# Given information

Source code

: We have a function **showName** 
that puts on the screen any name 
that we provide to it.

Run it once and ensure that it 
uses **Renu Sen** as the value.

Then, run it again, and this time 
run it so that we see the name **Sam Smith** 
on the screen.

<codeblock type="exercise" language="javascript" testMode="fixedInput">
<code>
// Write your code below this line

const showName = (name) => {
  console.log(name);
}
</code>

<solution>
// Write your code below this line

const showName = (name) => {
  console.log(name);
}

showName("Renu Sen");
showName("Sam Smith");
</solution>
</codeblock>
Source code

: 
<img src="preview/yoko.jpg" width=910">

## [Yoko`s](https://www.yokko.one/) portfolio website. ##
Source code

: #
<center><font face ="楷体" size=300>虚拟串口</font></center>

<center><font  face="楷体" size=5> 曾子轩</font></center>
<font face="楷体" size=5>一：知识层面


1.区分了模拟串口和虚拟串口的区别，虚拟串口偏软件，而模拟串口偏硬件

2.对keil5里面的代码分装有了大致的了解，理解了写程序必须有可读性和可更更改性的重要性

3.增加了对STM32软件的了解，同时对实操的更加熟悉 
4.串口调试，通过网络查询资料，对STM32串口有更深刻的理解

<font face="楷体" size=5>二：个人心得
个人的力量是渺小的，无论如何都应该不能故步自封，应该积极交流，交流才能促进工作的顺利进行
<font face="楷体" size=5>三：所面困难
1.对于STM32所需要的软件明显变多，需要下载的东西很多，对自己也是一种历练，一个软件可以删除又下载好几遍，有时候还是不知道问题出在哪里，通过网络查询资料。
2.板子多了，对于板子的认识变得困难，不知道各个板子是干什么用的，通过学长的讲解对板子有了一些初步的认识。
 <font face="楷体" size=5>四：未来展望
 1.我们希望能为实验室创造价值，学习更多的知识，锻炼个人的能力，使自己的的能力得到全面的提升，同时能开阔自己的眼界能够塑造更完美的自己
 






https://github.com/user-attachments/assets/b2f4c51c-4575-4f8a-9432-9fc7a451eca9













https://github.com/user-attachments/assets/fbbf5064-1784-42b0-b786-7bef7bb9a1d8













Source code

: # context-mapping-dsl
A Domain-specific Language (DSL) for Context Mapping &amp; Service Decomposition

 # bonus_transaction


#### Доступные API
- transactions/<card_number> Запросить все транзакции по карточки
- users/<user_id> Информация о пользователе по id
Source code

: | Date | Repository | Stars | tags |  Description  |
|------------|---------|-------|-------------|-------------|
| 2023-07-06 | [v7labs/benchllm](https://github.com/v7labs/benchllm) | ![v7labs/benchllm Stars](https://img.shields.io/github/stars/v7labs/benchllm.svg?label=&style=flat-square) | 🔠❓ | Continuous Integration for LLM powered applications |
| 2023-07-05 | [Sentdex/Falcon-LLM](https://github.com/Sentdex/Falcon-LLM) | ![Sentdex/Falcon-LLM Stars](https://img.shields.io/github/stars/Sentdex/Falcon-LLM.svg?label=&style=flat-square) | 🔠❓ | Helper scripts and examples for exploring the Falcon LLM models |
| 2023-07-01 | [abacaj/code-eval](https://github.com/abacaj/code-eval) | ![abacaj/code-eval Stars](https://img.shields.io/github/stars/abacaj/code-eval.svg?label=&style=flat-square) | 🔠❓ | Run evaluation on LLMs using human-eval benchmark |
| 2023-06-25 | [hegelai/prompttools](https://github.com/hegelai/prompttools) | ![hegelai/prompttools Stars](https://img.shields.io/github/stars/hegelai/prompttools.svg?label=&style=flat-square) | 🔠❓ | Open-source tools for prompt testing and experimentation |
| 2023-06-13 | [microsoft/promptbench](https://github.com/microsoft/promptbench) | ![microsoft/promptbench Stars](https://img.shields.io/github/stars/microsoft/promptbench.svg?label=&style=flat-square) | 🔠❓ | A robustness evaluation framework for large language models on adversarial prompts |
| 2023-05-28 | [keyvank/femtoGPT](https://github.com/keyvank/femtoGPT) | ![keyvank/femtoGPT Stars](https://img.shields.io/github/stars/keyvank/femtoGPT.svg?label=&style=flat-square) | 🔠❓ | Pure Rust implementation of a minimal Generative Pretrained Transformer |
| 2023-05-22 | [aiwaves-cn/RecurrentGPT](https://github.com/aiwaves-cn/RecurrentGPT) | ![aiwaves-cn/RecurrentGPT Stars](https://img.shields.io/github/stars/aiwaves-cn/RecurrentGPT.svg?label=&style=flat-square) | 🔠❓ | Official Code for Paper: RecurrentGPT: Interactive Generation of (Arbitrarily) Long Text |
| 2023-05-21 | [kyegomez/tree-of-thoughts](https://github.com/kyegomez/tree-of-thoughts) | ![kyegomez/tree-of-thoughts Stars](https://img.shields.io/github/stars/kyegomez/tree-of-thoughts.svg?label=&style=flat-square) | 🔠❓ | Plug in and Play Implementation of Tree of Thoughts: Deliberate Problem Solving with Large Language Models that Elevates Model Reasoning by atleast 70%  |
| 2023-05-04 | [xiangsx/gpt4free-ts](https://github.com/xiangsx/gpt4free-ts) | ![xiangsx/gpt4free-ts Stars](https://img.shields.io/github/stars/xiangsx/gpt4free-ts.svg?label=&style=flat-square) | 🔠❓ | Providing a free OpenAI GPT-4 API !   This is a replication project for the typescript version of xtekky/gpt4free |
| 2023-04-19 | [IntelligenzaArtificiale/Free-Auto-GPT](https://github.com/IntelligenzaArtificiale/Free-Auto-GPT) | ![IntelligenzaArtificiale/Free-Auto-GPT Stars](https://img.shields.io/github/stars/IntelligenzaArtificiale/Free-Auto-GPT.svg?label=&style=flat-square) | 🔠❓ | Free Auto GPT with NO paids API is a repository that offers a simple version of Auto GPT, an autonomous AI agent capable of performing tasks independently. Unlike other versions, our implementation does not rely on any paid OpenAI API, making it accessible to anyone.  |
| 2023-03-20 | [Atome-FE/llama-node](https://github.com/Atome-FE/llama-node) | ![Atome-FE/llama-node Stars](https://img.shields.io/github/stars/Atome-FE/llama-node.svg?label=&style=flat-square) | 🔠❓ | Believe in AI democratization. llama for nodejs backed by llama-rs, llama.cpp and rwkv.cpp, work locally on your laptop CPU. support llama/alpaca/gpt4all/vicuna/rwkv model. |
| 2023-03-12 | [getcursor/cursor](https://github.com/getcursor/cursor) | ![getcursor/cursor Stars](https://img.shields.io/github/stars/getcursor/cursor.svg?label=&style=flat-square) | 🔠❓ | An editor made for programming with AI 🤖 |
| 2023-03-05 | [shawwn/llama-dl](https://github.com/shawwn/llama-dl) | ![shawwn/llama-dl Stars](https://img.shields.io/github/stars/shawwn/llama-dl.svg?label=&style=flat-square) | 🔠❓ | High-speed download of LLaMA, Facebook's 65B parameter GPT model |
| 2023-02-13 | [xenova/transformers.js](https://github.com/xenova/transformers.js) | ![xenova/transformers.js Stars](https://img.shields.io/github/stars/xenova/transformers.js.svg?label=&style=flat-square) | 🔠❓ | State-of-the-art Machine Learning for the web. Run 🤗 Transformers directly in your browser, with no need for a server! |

# Your assignment
Which lines of the listing contain the string "codeblock"? Copy each of them.

# Output of the exercise
<codeblock type="exercise" language="javascript" testMode="fixedInput">
</codeblock>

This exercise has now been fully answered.